If you aren’t using FileVault on your Mac, it’s time to change that right now. There’s a stunningly simple way to create a back door into your Mac using just the tools included with macOS, but all it takes to defeat the threat is FileVault.
FileVault is Apple’s full disk encryption feature that’s built into macOS. With it enabled, the entire contents of your SSD or hard drive is encrypted and accessible only when you log in to your user account. Booting your Mac into Safe Mode leaves your drive encrypted and accessible only after entering your passcode.
Apple uses XTS-AES-128 encryption with a 256-bit key to keep your data locked down and private. That’s great for keeping prying eyes out of your drive if your computer is lost or stolen.
The Simple Back Door Hack into Your Mac
FileVault also protects you from the simple back door hack Tokyoneon details at the Wonder How To website. Setting up the back door requires hands on access to your Mac, and some quick command line work.
Setting up the back door starts with booting into Single User Mode. After that, you use Netcat and Cron along with a couple simple scripts to create an always accessible back door into the computer. Anyone with basic command line skills can set up the back door in a matter of minutes, and you’d be none the wiser.
Once the back door is in place, the attacker can remotely access your computer with full command line access to your files. They can also remotely run other apps and create new scripts without you knowing.
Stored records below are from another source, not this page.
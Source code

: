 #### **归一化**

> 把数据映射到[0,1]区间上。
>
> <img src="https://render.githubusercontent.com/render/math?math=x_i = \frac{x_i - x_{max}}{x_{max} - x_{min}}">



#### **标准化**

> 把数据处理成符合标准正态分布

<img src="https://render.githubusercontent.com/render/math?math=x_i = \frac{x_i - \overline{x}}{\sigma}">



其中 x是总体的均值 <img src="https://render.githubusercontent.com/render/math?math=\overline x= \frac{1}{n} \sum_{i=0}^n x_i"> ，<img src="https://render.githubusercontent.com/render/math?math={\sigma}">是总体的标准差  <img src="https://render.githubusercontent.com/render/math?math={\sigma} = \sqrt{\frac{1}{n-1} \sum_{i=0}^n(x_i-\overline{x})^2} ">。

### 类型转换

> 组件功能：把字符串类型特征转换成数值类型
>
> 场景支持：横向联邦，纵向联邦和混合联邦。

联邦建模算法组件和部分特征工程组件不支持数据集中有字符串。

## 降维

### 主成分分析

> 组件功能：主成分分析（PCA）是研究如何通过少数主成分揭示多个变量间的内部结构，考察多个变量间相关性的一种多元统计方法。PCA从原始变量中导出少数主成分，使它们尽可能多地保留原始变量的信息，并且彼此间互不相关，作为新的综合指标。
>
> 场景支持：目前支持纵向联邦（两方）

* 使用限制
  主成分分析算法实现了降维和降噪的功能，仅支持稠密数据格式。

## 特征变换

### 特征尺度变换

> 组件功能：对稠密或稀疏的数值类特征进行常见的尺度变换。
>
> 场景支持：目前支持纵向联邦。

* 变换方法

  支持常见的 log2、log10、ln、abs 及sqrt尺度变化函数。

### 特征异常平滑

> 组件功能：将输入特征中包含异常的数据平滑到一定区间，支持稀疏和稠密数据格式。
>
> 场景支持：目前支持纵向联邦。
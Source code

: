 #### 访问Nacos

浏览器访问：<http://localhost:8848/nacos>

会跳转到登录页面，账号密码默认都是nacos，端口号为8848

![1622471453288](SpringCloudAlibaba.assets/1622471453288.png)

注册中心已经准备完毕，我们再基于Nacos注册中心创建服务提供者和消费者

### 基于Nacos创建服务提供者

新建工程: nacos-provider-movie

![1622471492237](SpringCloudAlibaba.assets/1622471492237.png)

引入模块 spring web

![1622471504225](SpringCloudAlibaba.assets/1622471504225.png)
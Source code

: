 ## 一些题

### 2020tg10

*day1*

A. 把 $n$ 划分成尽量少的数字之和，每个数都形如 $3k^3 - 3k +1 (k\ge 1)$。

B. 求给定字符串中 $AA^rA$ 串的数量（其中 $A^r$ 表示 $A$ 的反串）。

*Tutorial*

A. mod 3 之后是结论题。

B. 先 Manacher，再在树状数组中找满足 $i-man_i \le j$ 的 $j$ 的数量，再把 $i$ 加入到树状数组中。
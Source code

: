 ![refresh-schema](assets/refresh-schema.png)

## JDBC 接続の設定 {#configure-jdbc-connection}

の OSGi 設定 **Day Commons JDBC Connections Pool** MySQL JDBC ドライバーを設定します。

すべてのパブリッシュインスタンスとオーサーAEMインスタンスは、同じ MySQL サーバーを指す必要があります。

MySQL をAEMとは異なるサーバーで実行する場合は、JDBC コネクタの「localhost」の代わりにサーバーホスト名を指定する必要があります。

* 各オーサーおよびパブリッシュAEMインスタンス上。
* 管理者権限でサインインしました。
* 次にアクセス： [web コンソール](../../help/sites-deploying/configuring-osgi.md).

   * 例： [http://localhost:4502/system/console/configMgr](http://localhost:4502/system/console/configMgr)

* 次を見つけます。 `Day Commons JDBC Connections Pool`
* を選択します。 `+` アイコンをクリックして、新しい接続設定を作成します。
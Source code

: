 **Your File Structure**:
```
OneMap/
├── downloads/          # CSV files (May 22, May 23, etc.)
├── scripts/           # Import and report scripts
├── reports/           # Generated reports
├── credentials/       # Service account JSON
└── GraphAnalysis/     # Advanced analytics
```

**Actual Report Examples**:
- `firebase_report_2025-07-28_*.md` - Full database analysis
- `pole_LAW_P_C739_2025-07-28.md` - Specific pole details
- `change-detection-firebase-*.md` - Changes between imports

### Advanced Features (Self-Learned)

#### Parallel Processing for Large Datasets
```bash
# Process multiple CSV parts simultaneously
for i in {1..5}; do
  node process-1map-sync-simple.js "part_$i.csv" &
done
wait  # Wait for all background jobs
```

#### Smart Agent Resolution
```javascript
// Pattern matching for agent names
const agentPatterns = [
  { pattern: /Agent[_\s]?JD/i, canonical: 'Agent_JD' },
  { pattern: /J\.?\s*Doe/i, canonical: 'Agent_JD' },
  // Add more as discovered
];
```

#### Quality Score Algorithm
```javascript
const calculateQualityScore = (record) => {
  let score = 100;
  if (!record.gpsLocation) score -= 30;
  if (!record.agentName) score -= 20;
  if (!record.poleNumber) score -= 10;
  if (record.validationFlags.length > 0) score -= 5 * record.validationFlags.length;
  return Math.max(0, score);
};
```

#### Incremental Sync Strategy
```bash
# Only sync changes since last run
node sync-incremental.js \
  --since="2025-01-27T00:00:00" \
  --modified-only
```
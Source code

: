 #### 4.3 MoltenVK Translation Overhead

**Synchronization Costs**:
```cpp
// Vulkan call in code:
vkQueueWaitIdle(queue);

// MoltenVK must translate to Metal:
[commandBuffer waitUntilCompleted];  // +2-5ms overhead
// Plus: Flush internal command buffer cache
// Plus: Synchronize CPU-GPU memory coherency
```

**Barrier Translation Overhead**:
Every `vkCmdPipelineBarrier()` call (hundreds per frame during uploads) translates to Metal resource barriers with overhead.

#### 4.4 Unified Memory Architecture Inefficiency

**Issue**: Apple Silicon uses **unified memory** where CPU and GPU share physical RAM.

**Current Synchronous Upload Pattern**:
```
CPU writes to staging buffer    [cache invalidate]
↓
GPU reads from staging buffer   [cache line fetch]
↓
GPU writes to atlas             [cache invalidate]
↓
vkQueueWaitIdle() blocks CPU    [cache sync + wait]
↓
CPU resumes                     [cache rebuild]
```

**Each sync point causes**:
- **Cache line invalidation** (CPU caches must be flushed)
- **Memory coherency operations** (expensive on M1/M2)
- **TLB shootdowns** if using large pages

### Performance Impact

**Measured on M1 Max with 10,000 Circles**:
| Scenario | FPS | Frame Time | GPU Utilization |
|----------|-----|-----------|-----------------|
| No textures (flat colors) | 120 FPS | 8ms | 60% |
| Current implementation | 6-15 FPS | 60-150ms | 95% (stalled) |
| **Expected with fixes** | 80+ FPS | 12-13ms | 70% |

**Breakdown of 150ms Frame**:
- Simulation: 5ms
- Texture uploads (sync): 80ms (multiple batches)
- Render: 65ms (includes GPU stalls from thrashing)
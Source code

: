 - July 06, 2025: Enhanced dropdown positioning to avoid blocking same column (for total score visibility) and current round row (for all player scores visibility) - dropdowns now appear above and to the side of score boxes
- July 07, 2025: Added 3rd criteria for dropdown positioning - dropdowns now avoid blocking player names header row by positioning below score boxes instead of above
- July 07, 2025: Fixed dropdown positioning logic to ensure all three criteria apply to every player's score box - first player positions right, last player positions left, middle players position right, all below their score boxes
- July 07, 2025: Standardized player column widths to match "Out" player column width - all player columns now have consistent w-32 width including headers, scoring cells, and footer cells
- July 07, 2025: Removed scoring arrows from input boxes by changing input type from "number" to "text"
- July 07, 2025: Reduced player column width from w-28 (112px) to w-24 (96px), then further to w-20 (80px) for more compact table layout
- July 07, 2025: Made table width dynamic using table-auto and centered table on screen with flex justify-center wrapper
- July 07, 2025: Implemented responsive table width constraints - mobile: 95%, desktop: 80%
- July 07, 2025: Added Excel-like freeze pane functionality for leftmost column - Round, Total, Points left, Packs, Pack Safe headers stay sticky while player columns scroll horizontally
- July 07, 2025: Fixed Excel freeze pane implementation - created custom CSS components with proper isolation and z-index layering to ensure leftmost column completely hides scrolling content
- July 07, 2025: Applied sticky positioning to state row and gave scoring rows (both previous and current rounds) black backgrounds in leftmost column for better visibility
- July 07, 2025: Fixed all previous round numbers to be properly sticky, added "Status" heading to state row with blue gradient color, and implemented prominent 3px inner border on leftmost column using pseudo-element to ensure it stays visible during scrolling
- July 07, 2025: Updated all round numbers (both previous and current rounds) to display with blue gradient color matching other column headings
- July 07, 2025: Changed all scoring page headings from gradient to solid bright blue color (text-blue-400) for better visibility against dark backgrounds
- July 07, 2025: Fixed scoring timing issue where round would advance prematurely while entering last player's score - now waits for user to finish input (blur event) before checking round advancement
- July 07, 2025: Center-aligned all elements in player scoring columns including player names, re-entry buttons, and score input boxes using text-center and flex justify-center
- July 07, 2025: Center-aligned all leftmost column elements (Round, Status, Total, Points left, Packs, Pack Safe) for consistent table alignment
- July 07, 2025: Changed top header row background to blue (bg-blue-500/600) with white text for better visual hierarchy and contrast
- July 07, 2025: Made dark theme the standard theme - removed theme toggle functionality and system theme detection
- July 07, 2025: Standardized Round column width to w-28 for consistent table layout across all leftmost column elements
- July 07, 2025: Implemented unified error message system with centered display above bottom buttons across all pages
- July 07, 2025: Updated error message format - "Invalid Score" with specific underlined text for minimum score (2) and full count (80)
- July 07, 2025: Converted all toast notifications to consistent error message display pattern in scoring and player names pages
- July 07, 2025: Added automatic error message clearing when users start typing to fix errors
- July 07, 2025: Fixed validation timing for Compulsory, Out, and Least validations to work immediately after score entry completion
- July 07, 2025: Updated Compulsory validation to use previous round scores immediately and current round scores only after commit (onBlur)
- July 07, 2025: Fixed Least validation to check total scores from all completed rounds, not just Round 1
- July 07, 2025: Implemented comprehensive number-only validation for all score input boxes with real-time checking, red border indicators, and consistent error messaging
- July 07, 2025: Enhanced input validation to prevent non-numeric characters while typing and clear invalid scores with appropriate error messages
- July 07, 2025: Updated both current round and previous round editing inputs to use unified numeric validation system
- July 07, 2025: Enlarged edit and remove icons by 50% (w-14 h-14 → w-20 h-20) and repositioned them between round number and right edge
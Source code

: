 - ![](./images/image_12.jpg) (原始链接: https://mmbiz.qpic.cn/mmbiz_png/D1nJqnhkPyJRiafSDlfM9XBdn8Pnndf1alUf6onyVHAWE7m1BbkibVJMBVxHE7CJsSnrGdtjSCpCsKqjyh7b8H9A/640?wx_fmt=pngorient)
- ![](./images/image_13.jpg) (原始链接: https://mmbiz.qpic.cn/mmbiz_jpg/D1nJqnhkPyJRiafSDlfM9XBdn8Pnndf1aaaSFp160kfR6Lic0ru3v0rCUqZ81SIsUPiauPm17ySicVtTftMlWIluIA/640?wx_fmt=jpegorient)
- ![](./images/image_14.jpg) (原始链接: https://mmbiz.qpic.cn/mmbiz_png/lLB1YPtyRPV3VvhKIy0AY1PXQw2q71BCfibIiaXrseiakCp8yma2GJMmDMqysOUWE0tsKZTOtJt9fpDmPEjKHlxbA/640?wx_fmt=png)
All of this is possible if FileVault is disabled. Since the boot process into Single User Mode requires your password to decrypt your Mac’s drive, would be hackers are stopped dead in their tracks; no way to get to the command line, and no way to set up their back door and other scripts.
How to Enable FileVault on Your Mac
Enabling FileVault is pretty simple and the added protection you get is worth the couple minutes it takes to set up. Here’s how to enable FileVault on your Mac:
- Go to Apple menu > System Preferences
- Click Security & Privacy
- Select the FileVault tab
- Click Turn On FileVault
FileVault will encrypt your drive in the background so you can keep using your Mac. FileVault works transparently, which means you don’t have to do anything differently once it’s enabled.
With FileVault enabled, the files on your Mac have an extra layer of protection—and you’re protecting yourself from anyone trying to sneak a back door into your Mac using Tokyoneon’s simple technique.